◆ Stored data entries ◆
- Opening Delimiter -
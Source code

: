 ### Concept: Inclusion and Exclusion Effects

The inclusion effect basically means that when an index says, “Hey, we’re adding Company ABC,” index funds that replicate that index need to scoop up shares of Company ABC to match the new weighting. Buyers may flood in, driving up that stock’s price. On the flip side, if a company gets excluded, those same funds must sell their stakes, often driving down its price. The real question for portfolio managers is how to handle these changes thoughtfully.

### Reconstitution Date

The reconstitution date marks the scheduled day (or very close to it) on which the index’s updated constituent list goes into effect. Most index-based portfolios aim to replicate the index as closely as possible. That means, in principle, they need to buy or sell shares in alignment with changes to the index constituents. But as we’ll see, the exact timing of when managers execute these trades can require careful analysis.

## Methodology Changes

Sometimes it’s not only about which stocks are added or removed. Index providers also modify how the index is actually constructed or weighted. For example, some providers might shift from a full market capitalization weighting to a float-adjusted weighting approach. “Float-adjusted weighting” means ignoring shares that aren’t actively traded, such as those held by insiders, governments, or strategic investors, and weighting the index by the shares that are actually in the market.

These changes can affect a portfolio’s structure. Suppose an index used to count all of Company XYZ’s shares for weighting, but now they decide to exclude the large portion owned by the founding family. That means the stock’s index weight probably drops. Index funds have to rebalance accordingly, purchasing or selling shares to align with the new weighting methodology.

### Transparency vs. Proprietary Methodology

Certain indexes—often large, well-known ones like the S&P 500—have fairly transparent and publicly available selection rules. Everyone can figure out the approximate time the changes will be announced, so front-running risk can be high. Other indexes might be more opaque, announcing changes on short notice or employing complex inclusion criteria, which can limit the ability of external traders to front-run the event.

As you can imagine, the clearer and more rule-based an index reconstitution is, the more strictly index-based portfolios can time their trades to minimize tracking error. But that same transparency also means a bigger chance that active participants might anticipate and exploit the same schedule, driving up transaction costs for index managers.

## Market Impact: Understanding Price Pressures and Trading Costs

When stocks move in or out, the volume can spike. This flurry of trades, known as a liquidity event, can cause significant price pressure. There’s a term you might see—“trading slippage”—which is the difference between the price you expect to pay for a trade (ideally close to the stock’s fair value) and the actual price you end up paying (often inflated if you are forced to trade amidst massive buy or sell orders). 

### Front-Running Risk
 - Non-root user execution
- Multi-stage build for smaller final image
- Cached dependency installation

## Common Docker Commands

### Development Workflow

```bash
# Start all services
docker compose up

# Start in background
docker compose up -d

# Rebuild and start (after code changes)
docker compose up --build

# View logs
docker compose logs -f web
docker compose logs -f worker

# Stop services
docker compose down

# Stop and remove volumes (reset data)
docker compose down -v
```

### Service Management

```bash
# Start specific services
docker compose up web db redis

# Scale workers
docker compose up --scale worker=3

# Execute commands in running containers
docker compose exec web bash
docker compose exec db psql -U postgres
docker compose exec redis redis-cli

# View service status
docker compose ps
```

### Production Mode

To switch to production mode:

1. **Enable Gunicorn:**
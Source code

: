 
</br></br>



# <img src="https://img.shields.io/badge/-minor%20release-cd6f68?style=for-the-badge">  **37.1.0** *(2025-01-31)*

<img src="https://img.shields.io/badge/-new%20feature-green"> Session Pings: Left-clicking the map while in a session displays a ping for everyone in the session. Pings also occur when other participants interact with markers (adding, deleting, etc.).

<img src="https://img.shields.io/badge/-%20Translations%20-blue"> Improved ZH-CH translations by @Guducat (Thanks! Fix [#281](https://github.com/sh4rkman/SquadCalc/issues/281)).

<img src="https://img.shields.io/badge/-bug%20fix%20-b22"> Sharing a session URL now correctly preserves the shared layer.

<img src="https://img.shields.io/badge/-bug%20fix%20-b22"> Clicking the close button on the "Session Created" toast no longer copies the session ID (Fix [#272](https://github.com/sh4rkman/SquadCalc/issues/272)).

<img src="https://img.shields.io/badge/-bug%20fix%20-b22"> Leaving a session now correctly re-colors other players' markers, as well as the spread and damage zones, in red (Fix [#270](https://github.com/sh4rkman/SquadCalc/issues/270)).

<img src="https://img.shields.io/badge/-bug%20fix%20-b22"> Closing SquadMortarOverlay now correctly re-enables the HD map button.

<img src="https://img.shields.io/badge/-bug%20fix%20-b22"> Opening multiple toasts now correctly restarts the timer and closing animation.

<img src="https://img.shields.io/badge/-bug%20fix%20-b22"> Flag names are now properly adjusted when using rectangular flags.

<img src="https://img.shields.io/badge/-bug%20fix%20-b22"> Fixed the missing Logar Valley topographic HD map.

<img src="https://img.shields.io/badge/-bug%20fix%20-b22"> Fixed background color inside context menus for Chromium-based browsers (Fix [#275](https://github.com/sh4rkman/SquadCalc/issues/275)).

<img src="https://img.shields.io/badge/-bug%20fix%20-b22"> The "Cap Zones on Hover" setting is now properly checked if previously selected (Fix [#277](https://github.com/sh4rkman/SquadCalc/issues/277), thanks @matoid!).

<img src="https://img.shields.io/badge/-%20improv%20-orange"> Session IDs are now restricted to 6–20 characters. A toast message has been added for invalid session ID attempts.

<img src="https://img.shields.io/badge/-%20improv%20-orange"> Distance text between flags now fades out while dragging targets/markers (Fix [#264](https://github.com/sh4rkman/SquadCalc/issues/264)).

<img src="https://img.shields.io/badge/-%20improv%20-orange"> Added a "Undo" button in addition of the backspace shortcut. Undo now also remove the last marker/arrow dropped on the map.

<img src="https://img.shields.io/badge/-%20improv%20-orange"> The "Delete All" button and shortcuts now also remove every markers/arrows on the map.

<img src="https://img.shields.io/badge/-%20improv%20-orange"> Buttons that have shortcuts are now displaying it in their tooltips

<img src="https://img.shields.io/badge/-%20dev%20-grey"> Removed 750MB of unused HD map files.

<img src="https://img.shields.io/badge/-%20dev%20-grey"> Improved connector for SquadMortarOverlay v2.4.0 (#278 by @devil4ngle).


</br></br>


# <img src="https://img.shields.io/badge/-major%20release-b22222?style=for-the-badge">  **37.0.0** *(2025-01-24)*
- Closing Delimiter -
◆ Work task ◆
Filter the entries down to the lines that include the string "SquadMortarOverlay".

◆ Response for this exercise ◆
<img src="https://img.shields.io/badge/-bug%20fix%20-b22"> Closing SquadMortarOverlay now correctly re-enables the HD map button.
<img src="https://img.shields.io/badge/-%20dev%20-grey"> Improved connector for SquadMortarOverlay v2.4.0 (#278 by @devil4ngle).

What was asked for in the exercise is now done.